Dois anos atrás, após um briefing de um roteiro de vídeo
institucional com um cliente, saí às pressas, conversando, guardando bloco,
explicando possibilidades do texto, agendando o próximo encontro, e nem me dei
conta de que o cliente guardara minha lapiseira no bolso da camisa (parece que
todo engenheiro faz isso automaticamente, da mesma forma que um jornalista toma
uma caneta alheia como sua). Logo que cheguei em casa e a procurei, lembrei da
última vez que a vira e não pensei duas vezes. Enviei imediatamente um email ao
cliente explicando seu valor mais que estimativo e que necessitava dela de
volta. Porém só voltaríamos a nos encontrar dali a vinte dias e foi esse o
tempo de espera. O medo de perdê-la era tanto que, logo ao encontrar o cliente,
mal o cumprimentei, disse “pode me devolver minha lapiseira?”. Ah, que feio!
Mas essa sou eu, fazer o quê?
Desta vez foram três dias de vazio. Sério. A todo momento me
perguntava: “Onde eu deixei?”. Gavetas, porta-lápis, potes, bolsos, lixeiras,
armários, caixinhas, tudo foi revistado. Até uma lapiseira nova ganhei, por
consolo, mas queria a minha, aquela, tão significativa. Impossível não recordar
a crônica “Procura-se”, de Rubem Braga, em que ele implora pelo seu caderninho
de notas desaparecido. “Vou ter de me conformar, mas não quero me conformar”.
Até que meu filho, conhecedor dos meus lapsos de memória e sempre pronto a me
ajudar no exercício de recuperação, se colocou entre meu desânimo e a
possibilidade real de resolver o problema e acertou de primeira.
“Mãe, você não perderia esta lapiseira nunca!

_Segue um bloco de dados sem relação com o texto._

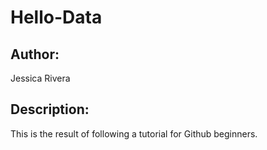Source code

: # Hello-Data

## Author:
Jessica Rivera

## Description:
This is the result of following a tutorial for Github beginners. 


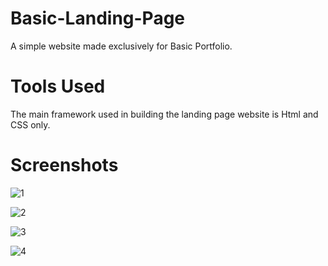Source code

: # Basic-Landing-Page
A simple website made exclusively for Basic Portfolio.

# Tools Used
The main framework used in building the landing page website is Html and CSS only.

# Screenshots
![1](https://github.com/Hashuudev/Basic-Landing-Page/assets/94761963/acaea929-7fbc-4579-ab82-04d0796f59a6)

![2](https://github.com/Hashuudev/Basic-Landing-Page/assets/94761963/32c006a6-3442-4169-9df5-ce022886264c)

![3](https://github.com/Hashuudev/Basic-Landing-Page/assets/94761963/93b17cef-4bcf-4887-a01a-0ea53d7b70ae)

![4](https://github.com/Hashuudev/Basic-Landing-Page/assets/94761963/36f936eb-2906-4ac1-a51f-e44a327ce883)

Vamos recapitular.
Olhou no fundo da bolsa?” “Olhei tudo. Virei de cabeça pra baixo...” “Trocou de
bolsa?” “Não, meu filho, desde que chegamos de viagem uso a mesma bolsa... a
não ser... peraí!” E a cabeça deu uma guinada de 360°; o motorzinho funcionou
em alta velocidade pra trás, dei um salto da cama e corri para o armário. “Não
troquei a bolsa de trabalho, mas saí com outras no fim de semana.” Bingo!
Coisa de maluco. Só mesmo alguém meio assim,
“igual que nem que eu”, faria algo semelhante. Criança que ganha brinquedo novo
perde longe da moleca que me transformei quando apalpei minha lapiseira no fundo
daquela bolsa que usei uma única vez. Está de volta ao seu lugar de sempre, ao
alcance da minha mão.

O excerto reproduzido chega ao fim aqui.